An estimate lets you say “no” to a project before you’ve invested any time or money in it. Better now than later—and this will help with building better client relationships too.
- For example, a general contractor is approached by a potential client who wants to remodel their entire house. The contractor draws up an estimate and realizes that he’d need to hire expensive subcontractors to complete the project—maybe there’s asbestos is the ceilings and a serious rodent problem. The client’s budget won’t accomodate this additional expense so the project won’t be worth it to the general contractor. Construction projects are heavily dependent at coming in at or below budget, according to GlobeSt.com. Since labor costs are increasing, contractors have to be especially mindful when they’re considering subcontractors.
4. Determine If You Have Enough Cash
First, you need to know your entire project budget and how much cash each stage of the project will require. Then figure out if you’ll have enough cash to cover these stages.
Coming up short? A loan is possible but high interest rates might be prohibitive. You may need to call in an investor. In which case, an estimate will help a potential investor decide if the potential payoff will be worth their investment.
- For example, a roofer includes milestones in her estimation that detail when certain stages of the project will be completed and how much will be invoiced at each stage. Learning to manage cash flow is crucial in construction projects so that expenses can be paid for at each stage and the project remains profitable throughout, according to Construction Executive.
5. Help Estimate a Completion Date
Your client is certainly going to ask: “So when is the project going to be done?” An estimate clearly answers that question.

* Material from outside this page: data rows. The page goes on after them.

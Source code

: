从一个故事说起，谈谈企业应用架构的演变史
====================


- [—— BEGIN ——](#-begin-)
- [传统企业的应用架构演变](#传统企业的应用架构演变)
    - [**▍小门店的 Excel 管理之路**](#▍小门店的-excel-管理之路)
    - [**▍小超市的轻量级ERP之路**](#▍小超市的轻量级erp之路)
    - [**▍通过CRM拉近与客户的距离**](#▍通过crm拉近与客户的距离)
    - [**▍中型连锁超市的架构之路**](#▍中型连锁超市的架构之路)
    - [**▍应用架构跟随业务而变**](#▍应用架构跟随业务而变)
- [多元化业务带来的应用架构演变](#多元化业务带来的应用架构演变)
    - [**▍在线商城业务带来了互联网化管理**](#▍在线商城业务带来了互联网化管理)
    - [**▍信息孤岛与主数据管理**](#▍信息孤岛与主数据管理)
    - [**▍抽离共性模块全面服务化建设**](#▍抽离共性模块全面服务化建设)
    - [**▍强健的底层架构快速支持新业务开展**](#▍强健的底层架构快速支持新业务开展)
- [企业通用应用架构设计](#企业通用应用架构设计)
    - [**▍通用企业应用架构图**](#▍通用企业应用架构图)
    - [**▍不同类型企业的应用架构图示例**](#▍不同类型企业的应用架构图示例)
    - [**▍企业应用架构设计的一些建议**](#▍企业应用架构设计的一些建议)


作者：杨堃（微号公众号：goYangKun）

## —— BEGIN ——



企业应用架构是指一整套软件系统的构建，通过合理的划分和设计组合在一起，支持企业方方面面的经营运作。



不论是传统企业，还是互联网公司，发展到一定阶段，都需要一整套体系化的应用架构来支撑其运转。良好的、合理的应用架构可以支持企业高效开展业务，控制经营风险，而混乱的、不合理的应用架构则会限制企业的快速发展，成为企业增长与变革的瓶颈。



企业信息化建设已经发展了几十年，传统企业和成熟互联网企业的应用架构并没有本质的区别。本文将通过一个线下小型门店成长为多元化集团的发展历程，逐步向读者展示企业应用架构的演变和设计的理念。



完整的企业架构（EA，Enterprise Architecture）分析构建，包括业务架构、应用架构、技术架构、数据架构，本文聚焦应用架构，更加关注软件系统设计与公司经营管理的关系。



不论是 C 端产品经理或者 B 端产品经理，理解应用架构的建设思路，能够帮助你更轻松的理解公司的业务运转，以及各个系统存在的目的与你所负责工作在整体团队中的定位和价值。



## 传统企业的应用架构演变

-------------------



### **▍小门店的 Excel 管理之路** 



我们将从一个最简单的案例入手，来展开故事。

Providing reasonably accurate timelines will prevent you from being taken unawares by a project that runs longer than expected and hurts your cash flow. An estimate should include provisions for possible delays and terms and conditions that outline how a client will be charged if they request extra work.
- For example, a web design company includes their hourly rate in their estimate as well as overall cost based on how many hours the project should take. To accurately estimate the completion date, the owner may break down the project into smaller steps and then decide how many hours each step will take. Or they may base their timelines on similar projects they’ve done in the past. In the end, they decide to use an estimator tool to help make their estimations easier.
People also ask:
What Is the Purpose of an Estimate?
The purpose of an estimate is to help a business plan for and successfully complete projects.
Estimates help small businesses draw up budgets, evaluate cash flow and manage client expectations. Estimates also help a business owner decide on the overall scope of a project (what it does and doesn’t include) while also nailing down all the fine details that will go into said project.
These are all things which make projects run more smoothly and make sure a company continues to get new clients and business. Though an estimate may be extra work upfront, it will pay off in successful projects and more revenue down the line.
Why Do We Need to Estimate?
Simply put, small businesses use estimates when a client asks for one. Chat with your client first to determine exactly what they want. Are they asking several companies to cost out a project? You need to provide them with a bid. Do they want in-depth information on your company and its past work? They’re looking for a proposal.
An estimate, on the other hand, provides clients with approximate costs based on the current project scope while acknowledging things could change. We need to estimate so we know fairly accurately what the project involves and so we can then communicate that to our client.
Estimating never be 100 percent accurate. An estimate is exactly that—an approximation. It’s not an exact science.
Still, it’s important for an estimate to be as accurate as possible so you and the client both understand exactly what you’re getting into.